The first real Grand Prix
The Automobile Club de France (ACF) was the first organization to officially call the race a Grand Prix. In 1906, the Grand Prix de l’Automobile Club de France, simply the Grand Prix of France, was held around Le Mans. Hungarian Ferenc Zys won the 1,238 kilometer race in his Renault after 12 hours and 15 minutes. However, the ACF played a political game from the 1920s onwards. The Paris-Bordeaux-Paris of 1895, the first car race to have the same starting point as its finishing point, was renamed I. [de Romeinse ‘I’ om aan te geven dat het de eerste was] Grand Prix de l’Automobile Club de France. The 1906 Le Mans race became known as the IX Grand Prix de l’Automobile Club de France. Thus the ACF said that the tribes did not organize themselves. For example, it is debatable whether the name Grand Prix was in 1895, 1901 or 1906.

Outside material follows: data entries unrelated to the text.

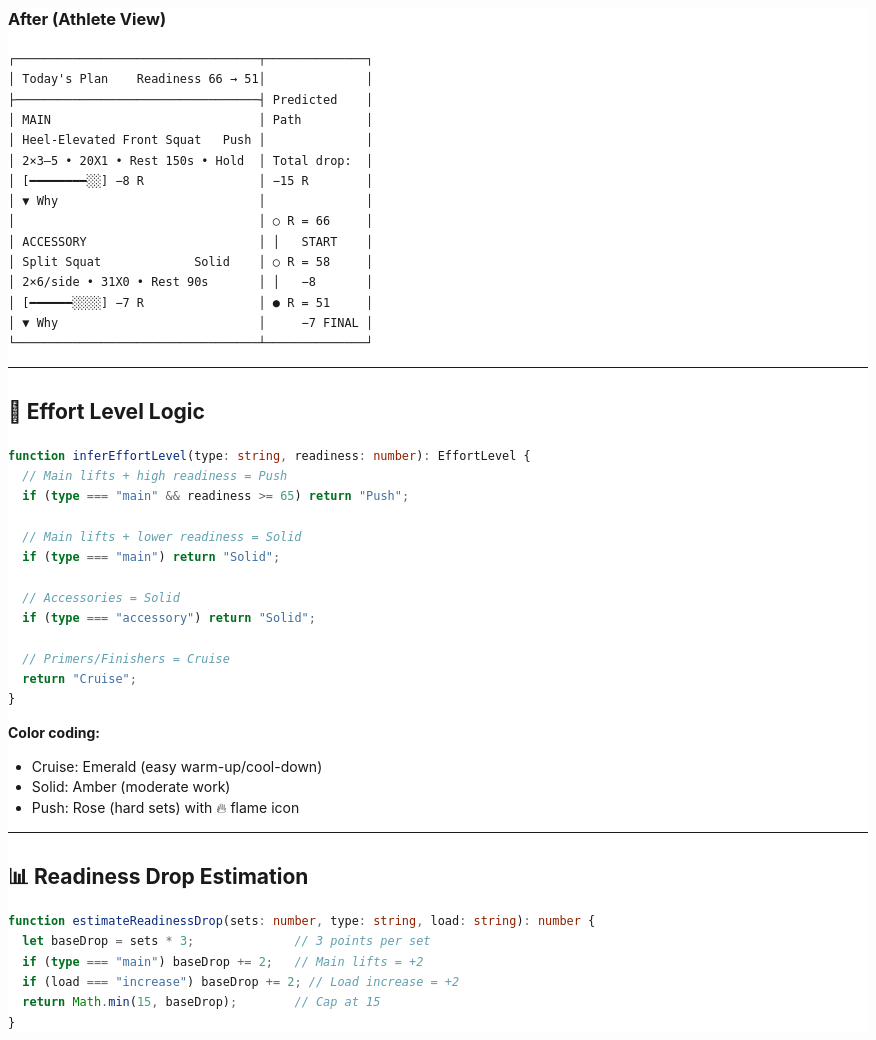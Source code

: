 ### After (Athlete View)
```
┌──────────────────────────────────┬──────────────┐
│ Today's Plan    Readiness 66 → 51│              │
├──────────────────────────────────┤ Predicted    │
│ MAIN                             │ Path         │
│ Heel-Elevated Front Squat   Push │              │
│ 2×3–5 • 20X1 • Rest 150s • Hold  │ Total drop:  │
│ [━━━━━━━━░░] −8 R                │ −15 R        │
│ ▼ Why                            │              │
│                                  │ ○ R = 66     │
│ ACCESSORY                        │ │   START    │
│ Split Squat             Solid    │ ○ R = 58     │
│ 2×6/side • 31X0 • Rest 90s       │ │   −8       │
│ [━━━━━━░░░░] −7 R                │ ● R = 51     │
│ ▼ Why                            │     −7 FINAL │
└──────────────────────────────────┴──────────────┘
```

---

## 🧮 Effort Level Logic

```typescript
function inferEffortLevel(type: string, readiness: number): EffortLevel {
  // Main lifts + high readiness = Push
  if (type === "main" && readiness >= 65) return "Push";

  // Main lifts + lower readiness = Solid
  if (type === "main") return "Solid";

  // Accessories = Solid
  if (type === "accessory") return "Solid";

  // Primers/Finishers = Cruise
  return "Cruise";
}
```

**Color coding:**
- Cruise: Emerald (easy warm-up/cool-down)
- Solid: Amber (moderate work)
- Push: Rose (hard sets) with 🔥 flame icon

---

## 📊 Readiness Drop Estimation

```typescript
function estimateReadinessDrop(sets: number, type: string, load: string): number {
  let baseDrop = sets * 3;              // 3 points per set
  if (type === "main") baseDrop += 2;   // Main lifts = +2
  if (load === "increase") baseDrop += 2; // Load increase = +2
  return Math.min(15, baseDrop);        // Cap at 15
}
```
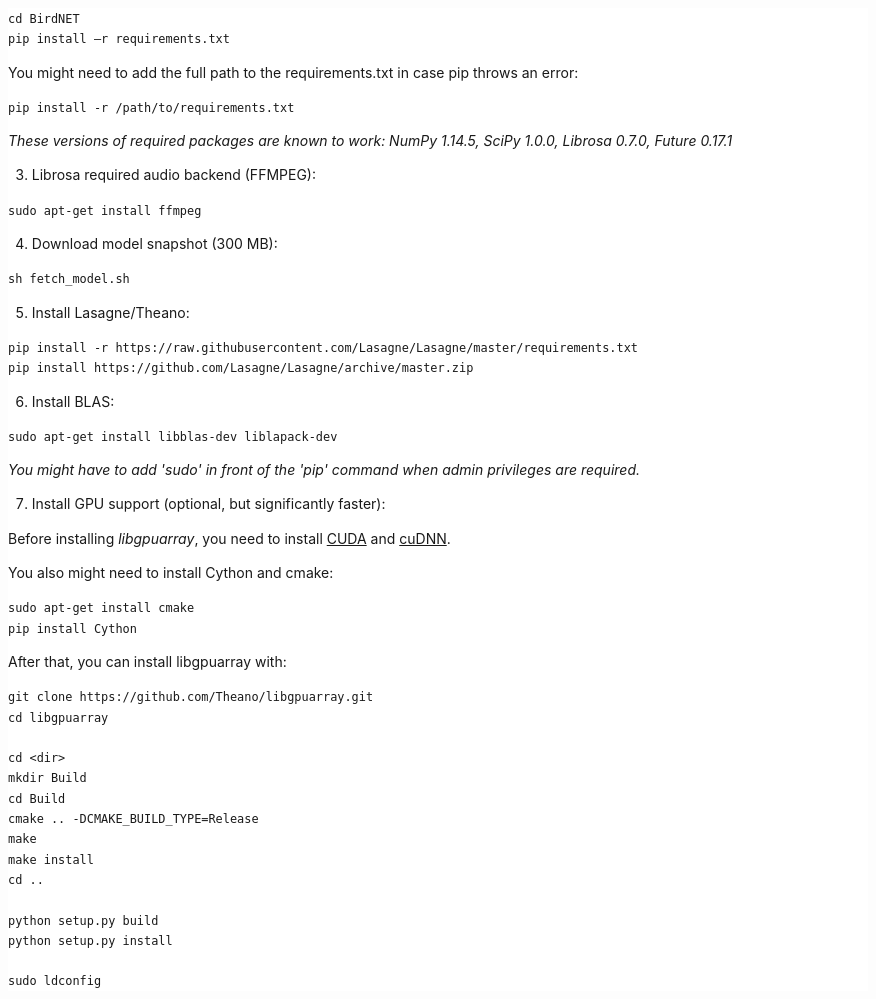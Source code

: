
 ```
cd BirdNET
pip install –r requirements.txt
```

You might need to add the full path to the requirements.txt in case pip throws an error:

```
pip install -r /path/to/requirements.txt
```

<i>These versions of required packages are known to work: NumPy 1.14.5, SciPy 1.0.0, Librosa 0.7.0, Future 0.17.1</i>

3. Librosa required audio backend (FFMPEG):

```
sudo apt-get install ffmpeg
```

4. Download model snapshot (300 MB):

```
sh fetch_model.sh
```

5. Install Lasagne/Theano:

```
pip install -r https://raw.githubusercontent.com/Lasagne/Lasagne/master/requirements.txt
pip install https://github.com/Lasagne/Lasagne/archive/master.zip
```

6. Install BLAS:

```
sudo apt-get install libblas-dev liblapack-dev
```

<i>You might have to add 'sudo' in front of the 'pip' command when admin privileges are required.</i>

7. Install GPU support (optional, but significantly faster):

Before installing <i>libgpuarray</i>, you need to install [CUDA](https://docs.nvidia.com/cuda/cuda-installation-guide-linux/index.html) and [cuDNN](https://docs.nvidia.com/deeplearning/sdk/cudnn-install/index.html).

You also might need to install Cython and cmake:

```
sudo apt-get install cmake
pip install Cython 
```

After that, you can install libgpuarray with:

```
git clone https://github.com/Theano/libgpuarray.git
cd libgpuarray

cd <dir>
mkdir Build
cd Build
cmake .. -DCMAKE_BUILD_TYPE=Release
make
make install
cd ..

python setup.py build
python setup.py install

sudo ldconfig
```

Championship for Formula 1
Until 1924 only individual races were held, but the name Grand Prix was increasingly adopted from tradition. Perhaps to gain name recognition and simply there were many French organizations and races. The first championship was held in 1925: a world construction competition organized by the Association Internationale des Automobile Clubs Reconnaissances (AIACR), founded in 1904. The four most important Grands Prix were selected: the Indianapolis 500, the Belgian GP at Spa-Francorchamps, the French GP at Montréal and the Italian GP at Monza. Only got points for that. Alfa Romeo beat Duesenberg and Bugatti by a narrow margin. At that time, you got one point for a win, two points for second place, and so on, so the brand with the fewest points won. In 1931, the AIACR introduced the European Drivers’ Championship. Alfa Corse teammates Giuseppe Campari and Ferdinando Minoia scored an equal number of points, but the latter took the title as he clocked more miles.
Next to Formula 1 is the Grands Prix
The first Formula 1 technical regulations were drawn up and applied in 1947, and the first Formula 1 championship was held in 1950, with a separate Grands Prix three seasons later. As in the 1920s and 1930s, as many Grands Prix were held in the 1950s and 1960s. Only the most important races selected by the FIA can earn points for the World Championships. The last Formula 1 race not to count in the race points standings was the 1983 Race of Champions at Brands Hatch, won by Williams driver and then defending champion KK Rosberg. Even today, two national grands prix are held outside of Formula 1. The Macau Grand Prix at the famous Kuya Street circuit is one of them. The race was supposed to be run with Formula 3 cars, but due to the pandemic it has been part of the Chinese Formula 4 Championship since 2020. Dutchman Richard Verchuer was the last Formula 3 winner on a tight but fast track. Another is the New Zealand Grand Prix, which is part of the Toyota Racing Series. Verture won both races, with the exception of Roberto Moreno.